Screenwriting : How important is your title? by Phillip E. Hardy, "The Real Deal"

Phillip E. Hardy, "The Real Deal"

How important is your title?

Hello kids! Uncle Phil here with another riveting screenplay topic. How important is the title of your script? Do you slap something on the title page? Or, do you really agonize over what title will best help your screenplay masterpiece jump of the page, like a frog from a hot frying pan? Do you think of your story title first, then write your script? Or the other way around? Personally, I always endeavor to come up with a good title to my screenplays. I think some of my better ones have been Four Negro Girls In A Church (controversial), Gaze Towards Infinity (Epic) The Immortal Jack the Ripper (Familiar but catchy) or The Man Who Bore the Myth (cryptic).

I see tons of scripts with bizarre or bland names and often wonder what the hell people are thinking when they name their script. 

So what are you thinking about when you name your script? To accompany this post, I'm pasting a link to an interesting article discussing this very topic thread https://www.moviemaker.com/archives/series/first-draft/first-draft-scree...

Craig D Griffiths

Title is all important, "Shawshank Redemption" did nothing at the cinema. Won awards, people hunted down the tape/DVD. I think it still holds some retail sale records.

Erik A. Jacobson

Three different elements of a script are all-important; the title, logline, and poster. And of these three, the title is most critical. I'm currently writing a microbudget that I expect to shoot/produce myself within the next several months, so my situation is a bit different. But I can honestly say that I agonized over the title first, then the uniqueness of the story and contained locations, followed by the logline and poster concept. When they all come together and magically click, there'a feeling of unstopability that sweeps over you that's hard to put into words.

Craig D Griffiths

I just give thing working titles. Films get retitled in different markets all the time. "Mad Max" was retitled "The Road Warrior" for the American market.

Anthony Moore

Some scripts I have a title before I put pen to paper; others, I agonize over, give a working title, change it, go punch a bag, ride my motorcycle, have drink and then throw darts at random pages in the dictionary.

Mike W. Rogers

All working titles, I try to make them relevant to the central underlying theme. Movie about a girl protagonist n a video game contest, 'Flipping the Score', that kind of thing.

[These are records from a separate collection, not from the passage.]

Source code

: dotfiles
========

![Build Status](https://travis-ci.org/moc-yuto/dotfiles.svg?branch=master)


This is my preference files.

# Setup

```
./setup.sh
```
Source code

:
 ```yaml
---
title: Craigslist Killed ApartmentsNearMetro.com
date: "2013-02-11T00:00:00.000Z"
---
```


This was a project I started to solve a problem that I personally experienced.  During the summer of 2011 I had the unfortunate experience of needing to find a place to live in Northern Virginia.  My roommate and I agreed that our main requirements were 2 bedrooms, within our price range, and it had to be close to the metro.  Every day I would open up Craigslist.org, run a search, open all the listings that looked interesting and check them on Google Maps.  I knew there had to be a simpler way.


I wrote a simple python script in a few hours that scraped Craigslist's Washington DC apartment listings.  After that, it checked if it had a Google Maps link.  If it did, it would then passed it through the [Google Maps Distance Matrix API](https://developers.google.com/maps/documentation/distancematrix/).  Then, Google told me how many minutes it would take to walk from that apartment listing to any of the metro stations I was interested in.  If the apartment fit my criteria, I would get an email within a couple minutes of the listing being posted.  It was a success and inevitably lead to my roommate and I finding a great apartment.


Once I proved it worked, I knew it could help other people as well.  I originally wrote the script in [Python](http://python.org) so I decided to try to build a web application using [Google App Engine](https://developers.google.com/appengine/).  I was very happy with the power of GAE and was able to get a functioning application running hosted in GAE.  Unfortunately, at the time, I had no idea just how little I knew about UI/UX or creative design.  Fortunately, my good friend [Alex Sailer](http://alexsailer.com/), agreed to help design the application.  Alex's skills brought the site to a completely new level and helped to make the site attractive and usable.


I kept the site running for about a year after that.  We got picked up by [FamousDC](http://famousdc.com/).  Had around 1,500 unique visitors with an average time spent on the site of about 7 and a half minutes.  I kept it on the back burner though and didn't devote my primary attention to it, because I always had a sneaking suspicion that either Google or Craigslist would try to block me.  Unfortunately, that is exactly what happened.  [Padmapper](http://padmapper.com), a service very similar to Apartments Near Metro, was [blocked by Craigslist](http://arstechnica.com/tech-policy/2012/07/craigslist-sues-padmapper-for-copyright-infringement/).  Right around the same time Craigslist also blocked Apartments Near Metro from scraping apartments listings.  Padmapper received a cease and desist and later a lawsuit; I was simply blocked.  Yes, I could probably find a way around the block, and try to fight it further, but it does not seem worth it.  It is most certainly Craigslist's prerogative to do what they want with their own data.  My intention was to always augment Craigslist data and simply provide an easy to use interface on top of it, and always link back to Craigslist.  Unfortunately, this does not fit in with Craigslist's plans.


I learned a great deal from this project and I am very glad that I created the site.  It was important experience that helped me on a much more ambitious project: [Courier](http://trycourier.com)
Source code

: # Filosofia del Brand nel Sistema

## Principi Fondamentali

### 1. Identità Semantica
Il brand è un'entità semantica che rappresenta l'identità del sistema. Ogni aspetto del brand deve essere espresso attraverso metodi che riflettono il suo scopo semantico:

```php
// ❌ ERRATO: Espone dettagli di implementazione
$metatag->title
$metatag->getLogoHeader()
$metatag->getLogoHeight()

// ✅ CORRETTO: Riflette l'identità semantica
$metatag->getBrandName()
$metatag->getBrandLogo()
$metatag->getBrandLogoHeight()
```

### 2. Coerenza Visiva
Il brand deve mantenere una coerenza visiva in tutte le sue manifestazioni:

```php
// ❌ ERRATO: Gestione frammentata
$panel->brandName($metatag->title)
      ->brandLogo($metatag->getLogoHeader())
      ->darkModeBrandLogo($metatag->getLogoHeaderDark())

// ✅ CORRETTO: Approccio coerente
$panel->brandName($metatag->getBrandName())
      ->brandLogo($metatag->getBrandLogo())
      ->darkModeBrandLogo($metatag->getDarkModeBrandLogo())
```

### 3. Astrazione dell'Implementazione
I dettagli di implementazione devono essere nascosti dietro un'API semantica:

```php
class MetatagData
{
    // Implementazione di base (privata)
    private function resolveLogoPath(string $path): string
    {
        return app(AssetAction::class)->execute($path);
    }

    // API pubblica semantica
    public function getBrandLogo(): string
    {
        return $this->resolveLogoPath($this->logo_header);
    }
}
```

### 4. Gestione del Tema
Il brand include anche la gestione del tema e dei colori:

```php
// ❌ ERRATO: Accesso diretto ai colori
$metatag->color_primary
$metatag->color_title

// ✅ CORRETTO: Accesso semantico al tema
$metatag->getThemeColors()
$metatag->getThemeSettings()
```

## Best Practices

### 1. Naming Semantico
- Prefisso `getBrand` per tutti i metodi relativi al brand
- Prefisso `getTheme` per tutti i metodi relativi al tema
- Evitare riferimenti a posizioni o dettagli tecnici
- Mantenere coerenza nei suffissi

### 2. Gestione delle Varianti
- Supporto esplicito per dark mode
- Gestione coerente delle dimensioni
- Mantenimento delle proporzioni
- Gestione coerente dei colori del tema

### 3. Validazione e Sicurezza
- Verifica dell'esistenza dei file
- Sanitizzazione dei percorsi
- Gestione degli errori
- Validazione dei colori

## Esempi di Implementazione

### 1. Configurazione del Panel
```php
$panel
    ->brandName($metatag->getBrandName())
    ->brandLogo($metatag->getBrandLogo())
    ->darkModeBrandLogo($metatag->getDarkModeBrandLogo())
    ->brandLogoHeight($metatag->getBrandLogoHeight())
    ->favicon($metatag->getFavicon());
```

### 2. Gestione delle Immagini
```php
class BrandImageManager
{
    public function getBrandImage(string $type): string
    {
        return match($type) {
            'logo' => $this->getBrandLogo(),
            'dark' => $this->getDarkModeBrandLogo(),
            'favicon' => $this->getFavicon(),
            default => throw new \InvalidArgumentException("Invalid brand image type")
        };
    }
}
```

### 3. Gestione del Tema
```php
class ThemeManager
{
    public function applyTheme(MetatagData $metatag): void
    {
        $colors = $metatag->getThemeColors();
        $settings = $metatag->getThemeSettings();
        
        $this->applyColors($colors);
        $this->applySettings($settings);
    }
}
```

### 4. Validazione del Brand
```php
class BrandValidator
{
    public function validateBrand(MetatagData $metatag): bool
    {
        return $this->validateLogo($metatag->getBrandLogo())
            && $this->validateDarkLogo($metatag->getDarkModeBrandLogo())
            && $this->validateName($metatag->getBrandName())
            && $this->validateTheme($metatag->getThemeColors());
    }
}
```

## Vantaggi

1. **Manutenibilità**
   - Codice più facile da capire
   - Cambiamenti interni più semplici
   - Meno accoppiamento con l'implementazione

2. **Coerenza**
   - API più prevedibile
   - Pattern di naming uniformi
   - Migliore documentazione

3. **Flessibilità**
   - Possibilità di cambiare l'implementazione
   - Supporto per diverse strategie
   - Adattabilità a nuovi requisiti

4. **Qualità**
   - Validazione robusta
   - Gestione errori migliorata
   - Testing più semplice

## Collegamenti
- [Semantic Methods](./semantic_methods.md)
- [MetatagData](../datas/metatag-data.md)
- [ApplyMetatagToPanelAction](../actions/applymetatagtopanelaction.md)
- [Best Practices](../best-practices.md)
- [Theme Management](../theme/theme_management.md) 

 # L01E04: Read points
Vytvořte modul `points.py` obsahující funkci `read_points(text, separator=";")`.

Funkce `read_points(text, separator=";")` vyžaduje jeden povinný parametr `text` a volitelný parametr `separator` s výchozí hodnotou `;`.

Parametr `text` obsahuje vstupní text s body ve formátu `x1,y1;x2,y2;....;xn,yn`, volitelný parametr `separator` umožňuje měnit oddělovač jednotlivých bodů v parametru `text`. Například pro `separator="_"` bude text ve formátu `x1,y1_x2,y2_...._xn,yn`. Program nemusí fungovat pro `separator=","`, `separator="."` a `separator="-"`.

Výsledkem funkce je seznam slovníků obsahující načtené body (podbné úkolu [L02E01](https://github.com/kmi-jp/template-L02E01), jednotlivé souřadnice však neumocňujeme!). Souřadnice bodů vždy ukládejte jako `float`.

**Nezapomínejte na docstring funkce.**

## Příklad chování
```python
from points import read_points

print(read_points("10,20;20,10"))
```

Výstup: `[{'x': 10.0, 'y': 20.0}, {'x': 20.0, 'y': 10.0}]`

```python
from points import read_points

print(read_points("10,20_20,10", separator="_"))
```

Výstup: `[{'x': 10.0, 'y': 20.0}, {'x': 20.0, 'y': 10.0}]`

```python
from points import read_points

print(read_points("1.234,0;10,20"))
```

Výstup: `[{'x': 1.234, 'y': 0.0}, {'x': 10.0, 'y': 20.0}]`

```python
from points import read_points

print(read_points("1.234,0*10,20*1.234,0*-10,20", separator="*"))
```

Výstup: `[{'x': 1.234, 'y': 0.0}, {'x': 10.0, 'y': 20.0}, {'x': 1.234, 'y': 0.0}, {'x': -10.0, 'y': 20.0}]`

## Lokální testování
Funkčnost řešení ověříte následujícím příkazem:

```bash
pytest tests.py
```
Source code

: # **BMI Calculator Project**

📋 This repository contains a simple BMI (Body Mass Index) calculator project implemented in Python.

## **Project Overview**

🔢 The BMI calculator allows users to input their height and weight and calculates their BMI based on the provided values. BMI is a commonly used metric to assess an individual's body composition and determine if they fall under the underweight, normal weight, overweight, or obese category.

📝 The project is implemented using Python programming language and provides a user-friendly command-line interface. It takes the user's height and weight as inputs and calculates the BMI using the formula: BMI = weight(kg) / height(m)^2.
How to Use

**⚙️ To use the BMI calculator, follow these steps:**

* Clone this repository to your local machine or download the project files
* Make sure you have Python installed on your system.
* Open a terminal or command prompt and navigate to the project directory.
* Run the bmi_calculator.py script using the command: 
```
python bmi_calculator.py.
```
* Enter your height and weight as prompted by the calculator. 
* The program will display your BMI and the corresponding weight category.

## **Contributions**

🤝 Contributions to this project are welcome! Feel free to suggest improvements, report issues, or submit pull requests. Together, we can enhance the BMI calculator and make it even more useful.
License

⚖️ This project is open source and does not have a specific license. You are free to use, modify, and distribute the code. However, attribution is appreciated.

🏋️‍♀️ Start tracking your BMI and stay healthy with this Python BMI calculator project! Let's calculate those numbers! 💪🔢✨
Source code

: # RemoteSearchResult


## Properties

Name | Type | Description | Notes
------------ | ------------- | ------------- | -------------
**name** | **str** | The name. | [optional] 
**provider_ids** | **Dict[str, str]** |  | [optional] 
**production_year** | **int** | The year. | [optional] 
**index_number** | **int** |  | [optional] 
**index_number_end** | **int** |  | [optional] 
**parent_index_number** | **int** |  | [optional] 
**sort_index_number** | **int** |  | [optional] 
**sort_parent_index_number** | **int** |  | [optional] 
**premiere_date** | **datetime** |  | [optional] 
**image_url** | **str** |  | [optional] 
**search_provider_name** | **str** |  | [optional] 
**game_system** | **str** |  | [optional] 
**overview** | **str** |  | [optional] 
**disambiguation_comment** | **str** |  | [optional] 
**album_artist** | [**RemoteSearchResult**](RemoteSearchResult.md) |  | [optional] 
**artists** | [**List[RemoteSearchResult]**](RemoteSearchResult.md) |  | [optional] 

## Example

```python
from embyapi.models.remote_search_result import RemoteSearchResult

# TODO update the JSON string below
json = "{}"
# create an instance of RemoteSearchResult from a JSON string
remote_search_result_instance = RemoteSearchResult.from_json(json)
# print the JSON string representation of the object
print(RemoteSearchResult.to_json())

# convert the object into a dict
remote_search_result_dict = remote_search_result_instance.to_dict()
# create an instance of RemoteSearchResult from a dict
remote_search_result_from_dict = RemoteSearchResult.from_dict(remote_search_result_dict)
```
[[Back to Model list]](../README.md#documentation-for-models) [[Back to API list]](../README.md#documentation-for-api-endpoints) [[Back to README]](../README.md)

Phillip E. Hardy, "The Real Deal"

You could use Run for the Roses. I think it's past the statute of limitations.

Abdur Mohammed

Hey uncle Phil....i will admit I spent a short amount of time trying to come up with a title...my goal was to limit my title to three words, and it must sum up the entire story/series...

Myron DeBose

Not a lot of time or thought goes into the title compared to the story outline or script. But the titles for my stories get revised a few times around.

Doug Nelson

I start a new project with a working title so that I can keep them separated and findable in the files but the titles almost always change; The Game became Aces and Eights (as an example.)

Craig D Griffiths

I heard comment the other day that a title can get someone to read your spec. American Hustle was originally titled American Bullshit, it got read. But just like a label on the bottle of wine, it may be memorable, but it's the content that counts.

Steve Cleary

I'm a firm believer in perfecting the movie title! Can you imagine how many people would have gone to see "The Space Farmboy"? Who knows how many brilliant films/scripts were ignored because their titles sucked?